Yes, these need a client side tracker. But I doubt the usefulness of the signal. You don't know who reads that. Is it someone who is already familiar with PHP and searches a detail? He'll quickly just find one part. Is it someone who is new to PHP and tries to understand PHP. He may well read the whole page. But you don't know that.

Quality of documentation is measured in whether it's possible to grasp the information easily. Not in how long or how completely a page is being read.

    What percentage of users get to the docs through direct links vs the home page

That's something you can generally infer from server logs - was the home page accessed from that IP right before another page was opened? It's not as accurate, but for a general understanding of orders of magnitude it's good enough.

    If users are hitting a single page per browser window or navigating through the site, and if the latter, how?

Number of windows needs a client side tracker too. Knowing whether the cross-referencing links (e.g. "See also") are used is possibly relevant. And also "what functions are looked up after this function".

    How much are users using the search function? Is it finding what they want, or is it just a crutch?

How much is probably greppable from the server logs as well. Whether they find what they want - I'm not sure how you'd determine that. I search something ... and possibly open a page. If that's not what I wanted, I'll leave the site and e.g. use google. If that's what I wanted, I'll also stop looking after that page.

    Do people use the translations alone, or do they use both the English site and other languages in tandem?
    Does anyone use multiple translations?

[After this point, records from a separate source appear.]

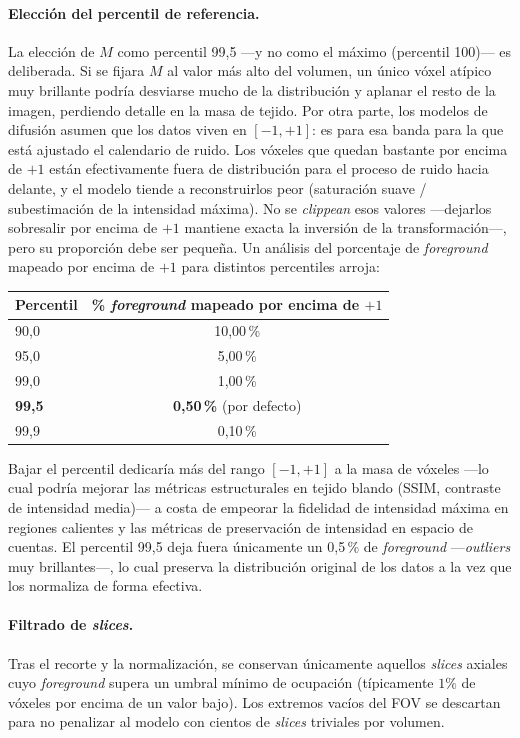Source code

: \paragraph{Elección del percentil de referencia.}
La elección de $M$ como percentil 99,5 —y no como el máximo
(percentil 100)— es deliberada. Si se fijara $M$ al valor más alto
del volumen, un único vóxel atípico muy brillante podría
desviarse mucho de la distribución y aplanar el resto de la
imagen, perdiendo detalle en la masa de tejido. Por otra parte,
los modelos de difusión asumen que los datos viven en $[-1, +1]$:
es para esa banda para la que está ajustado el calendario de
ruido. Los vóxeles que quedan bastante por encima de $+1$ están
efectivamente fuera de distribución para el proceso de ruido hacia
delante, y el modelo tiende a reconstruirlos peor (saturación
suave / subestimación de la intensidad máxima). No se
\textit{clippean} esos valores —dejarlos sobresalir por encima de
$+1$ mantiene exacta la inversión de la transformación—, pero su
proporción debe ser pequeña. Un análisis del porcentaje de
\textit{foreground} mapeado por encima de $+1$ para distintos
percentiles arroja:
\begin{center}
\begin{tabular}{lc}
\toprule
Percentil & \% \textit{foreground} mapeado por encima de $+1$ \\
\midrule
90{,}0 & 10{,}00\,\% \\
95{,}0 & 5{,}00\,\% \\
99{,}0 & 1{,}00\,\% \\
\textbf{99{,}5} & \textbf{0{,}50\,\%} (por defecto) \\
99{,}9 & 0{,}10\,\% \\
\bottomrule
\end{tabular}
\end{center}
Bajar el percentil dedicaría más del rango $[-1, +1]$ a la masa
de vóxeles —lo cual podría mejorar las métricas estructurales en
tejido blando (SSIM, contraste de intensidad media)— a costa de
empeorar la fidelidad de intensidad máxima en regiones calientes
y las métricas de preservación de intensidad en espacio de
cuentas. El percentil 99,5 deja fuera únicamente un 0,5\,\% de
\textit{foreground} —\textit{outliers} muy brillantes—, lo cual
preserva la distribución original de los datos a la vez que los
normaliza de forma efectiva.

\paragraph{Filtrado de \textit{slices}.}
Tras el recorte y la normalización, se conservan únicamente
aquellos \textit{slices} axiales cuyo \textit{foreground} supera
un umbral mínimo de ocupación (típicamente $1\%$ de vóxeles por
encima de un valor bajo). Los extremos vacíos del FOV se descartan
para no penalizar al modelo con cientos de \textit{slices}
triviales por volumen.

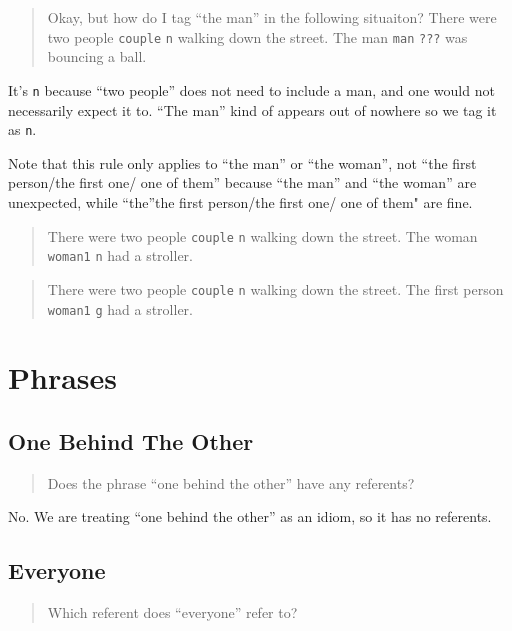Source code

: \documentclass[
]{book}
\begin{document}
\begin{quote}
Okay, but how do I tag ``the man'' in the following situaiton?
There were two people \texttt{couple} \texttt{n} walking down the street.
The man \texttt{man} \texttt{???} was bouncing a ball.
\end{quote}

It's \texttt{n} because
``two people'' does not need to include a man, and one would not necessarily
expect it to.
``The man'' kind of appears out of nowhere so we tag it as \texttt{n}.

Note that this rule only applies to ``the man'' or ``the woman'', not ``the first person/the first one/ one of them''
because ``the man'' and ``the woman'' are unexpected, while ``the''the first person/the first one/ one of them" are fine.

\begin{quote}
There were two people \texttt{couple} \texttt{n} walking down the street.
The woman \texttt{woman1} \texttt{n} had a stroller.
\end{quote}

\begin{quote}
There were two people \texttt{couple} \texttt{n} walking down the street.
The first person \texttt{woman1} \texttt{g} had a stroller.
\end{quote}

\hypertarget{phrases}{%
\section{Phrases}\label{phrases}}

\hypertarget{one-behind-the-other}{%
\subsection{One Behind The Other}\label{one-behind-the-other}}

\begin{quote}
Does the phrase ``one behind the other'' have any referents?
\end{quote}

No.
We are treating ``one behind the other'' as an idiom, so it has no referents.

\hypertarget{everyone}{%
\subsection{Everyone}\label{everyone}}

\begin{quote}
Which referent does ``everyone'' refer to?
\end{quote}
\end{document}
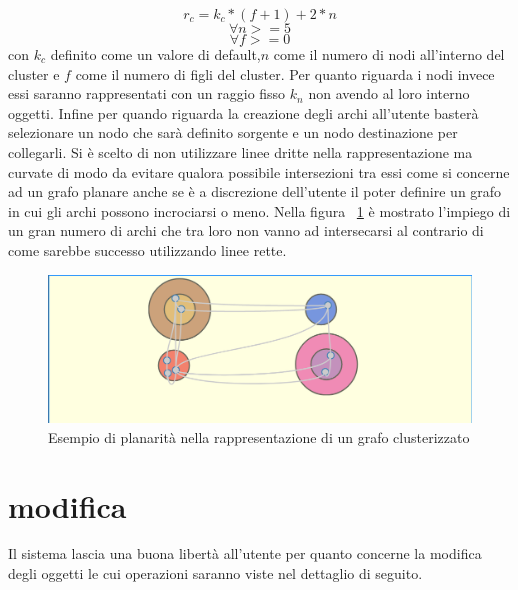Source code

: {$$r_c=k_c*( f+1 )+2*n$$ 
$$\forall n>=5$$
$$ \forall f>=0$$
con $k_c$ definito come un valore di default,$n$ come il numero di nodi all'interno del cluster e $f$ come il numero di figli del cluster. Per quanto riguarda i nodi invece essi saranno rappresentati con un raggio fisso $k_n$ non avendo al loro interno oggetti.
Infine per quando riguarda la creazione degli archi all'utente basterà selezionare un nodo che sarà definito sorgente e un nodo destinazione per collegarli. Si è scelto di non utilizzare linee dritte nella rappresentazione ma curvate di modo da evitare qualora possibile intersezioni tra essi come si concerne ad un grafo planare anche se è a discrezione dell'utente il poter definire un grafo in cui gli archi possono incrociarsi o meno. Nella figura \figurename~\ref{fig:archi} è mostrato l'impiego di un gran numero di archi che tra loro non vanno ad intersecarsi al contrario di come sarebbe successo utilizzando linee rette.
\begin{figure}[!htb]
	\begin{center}
		\includegraphics[width=0.8 \linewidth]{figure/archi}
	\end{center}
	\caption{Esempio di planarità nella rappresentazione di un grafo clusterizzato\label{fig:archi}}
\end{figure}

\section{modifica}
Il sistema lascia una buona libertà all'utente per quanto concerne la modifica degli oggetti le cui operazioni saranno viste nel dettaglio di seguito. \\
}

That's likely also determinable by server logs.


And yeah, server logs are more locked down. But that's something you can fix. I hope that the raw analytics data is just as locked down as the server logs...

I get that "cached by another proxy" is a possible problem, but it's a strawman I think. You don't need to be able to track all users, but just many.


Overall I feel like the signal we can get from using a JS tracker specifically is comparatively low to the point it's not actually worth it.